Filter out all lines without the word "bfseries" from the data below, please, and copy the rest.

Plain-text document sources
__________________________________________________

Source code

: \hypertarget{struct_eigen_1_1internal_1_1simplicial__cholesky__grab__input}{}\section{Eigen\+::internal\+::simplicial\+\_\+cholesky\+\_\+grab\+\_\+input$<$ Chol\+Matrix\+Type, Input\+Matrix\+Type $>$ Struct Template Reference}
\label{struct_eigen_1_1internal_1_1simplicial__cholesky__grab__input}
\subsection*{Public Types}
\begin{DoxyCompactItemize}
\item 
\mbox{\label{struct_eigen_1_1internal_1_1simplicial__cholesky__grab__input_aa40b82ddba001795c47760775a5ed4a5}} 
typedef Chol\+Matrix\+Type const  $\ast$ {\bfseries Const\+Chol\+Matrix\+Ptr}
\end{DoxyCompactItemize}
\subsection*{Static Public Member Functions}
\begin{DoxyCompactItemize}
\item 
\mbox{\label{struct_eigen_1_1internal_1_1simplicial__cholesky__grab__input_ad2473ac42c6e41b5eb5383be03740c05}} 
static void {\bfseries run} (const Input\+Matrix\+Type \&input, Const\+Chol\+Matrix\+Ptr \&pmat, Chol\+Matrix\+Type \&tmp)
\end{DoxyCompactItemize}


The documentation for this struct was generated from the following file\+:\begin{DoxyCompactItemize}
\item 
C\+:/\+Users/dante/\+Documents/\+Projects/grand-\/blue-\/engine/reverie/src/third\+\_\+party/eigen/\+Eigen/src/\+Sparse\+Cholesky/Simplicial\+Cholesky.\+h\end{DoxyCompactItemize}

__________________________________________________

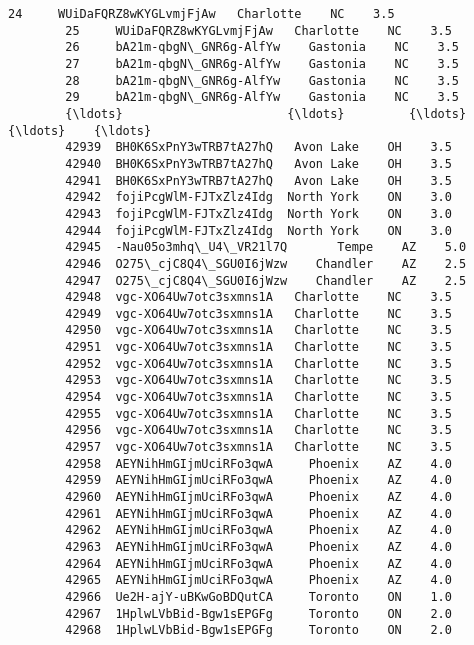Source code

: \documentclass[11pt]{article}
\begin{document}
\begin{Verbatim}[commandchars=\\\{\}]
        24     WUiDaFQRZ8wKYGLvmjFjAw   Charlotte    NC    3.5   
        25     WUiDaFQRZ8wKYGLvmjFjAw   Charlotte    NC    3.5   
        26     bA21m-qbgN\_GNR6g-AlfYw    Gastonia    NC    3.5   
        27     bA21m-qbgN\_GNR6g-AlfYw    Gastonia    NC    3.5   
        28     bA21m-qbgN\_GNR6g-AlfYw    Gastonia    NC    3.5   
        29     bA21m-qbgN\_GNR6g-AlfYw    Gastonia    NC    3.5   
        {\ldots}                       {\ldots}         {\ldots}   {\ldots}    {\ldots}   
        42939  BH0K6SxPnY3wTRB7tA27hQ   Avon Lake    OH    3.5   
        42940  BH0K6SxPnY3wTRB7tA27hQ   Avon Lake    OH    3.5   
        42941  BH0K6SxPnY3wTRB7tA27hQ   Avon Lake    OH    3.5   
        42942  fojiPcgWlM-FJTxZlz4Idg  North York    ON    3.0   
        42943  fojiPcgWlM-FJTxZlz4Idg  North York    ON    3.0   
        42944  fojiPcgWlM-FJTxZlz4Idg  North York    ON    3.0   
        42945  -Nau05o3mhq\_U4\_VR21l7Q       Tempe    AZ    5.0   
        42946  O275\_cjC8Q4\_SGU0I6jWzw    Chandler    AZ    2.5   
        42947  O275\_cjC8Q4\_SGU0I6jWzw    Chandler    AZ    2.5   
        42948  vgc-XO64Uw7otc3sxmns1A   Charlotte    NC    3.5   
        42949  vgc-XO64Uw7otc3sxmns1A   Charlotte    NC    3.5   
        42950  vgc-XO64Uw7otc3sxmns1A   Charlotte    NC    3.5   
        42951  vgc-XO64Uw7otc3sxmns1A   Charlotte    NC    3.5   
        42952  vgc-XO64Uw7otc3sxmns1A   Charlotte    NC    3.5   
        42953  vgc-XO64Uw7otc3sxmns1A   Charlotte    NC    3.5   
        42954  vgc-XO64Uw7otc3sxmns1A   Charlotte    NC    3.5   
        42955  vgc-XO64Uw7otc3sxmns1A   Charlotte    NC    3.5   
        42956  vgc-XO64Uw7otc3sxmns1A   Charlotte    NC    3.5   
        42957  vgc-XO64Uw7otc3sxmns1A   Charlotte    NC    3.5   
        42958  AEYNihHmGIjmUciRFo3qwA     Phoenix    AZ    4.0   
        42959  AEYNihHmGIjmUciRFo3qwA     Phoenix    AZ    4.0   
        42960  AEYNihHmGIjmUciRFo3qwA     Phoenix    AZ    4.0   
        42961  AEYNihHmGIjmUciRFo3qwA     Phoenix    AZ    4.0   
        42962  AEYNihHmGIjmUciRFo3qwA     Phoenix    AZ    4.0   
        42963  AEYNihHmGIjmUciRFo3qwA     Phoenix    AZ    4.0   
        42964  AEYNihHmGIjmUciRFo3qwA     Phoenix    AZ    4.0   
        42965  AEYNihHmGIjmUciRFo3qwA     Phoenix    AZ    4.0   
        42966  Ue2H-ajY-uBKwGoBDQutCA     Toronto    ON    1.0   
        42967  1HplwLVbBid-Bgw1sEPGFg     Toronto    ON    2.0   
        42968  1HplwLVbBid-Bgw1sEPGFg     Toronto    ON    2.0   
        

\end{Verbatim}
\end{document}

__________________________________________________

Task response
typedef Chol\+Matrix\+Type const  $\ast$ {\bfseries Const\+Chol\+Matrix\+Ptr}
static void {\bfseries run} (const Input\+Matrix\+Type \&input, Const\+Chol\+Matrix\+Ptr \&pmat, Chol\+Matrix\+Type \&tmp)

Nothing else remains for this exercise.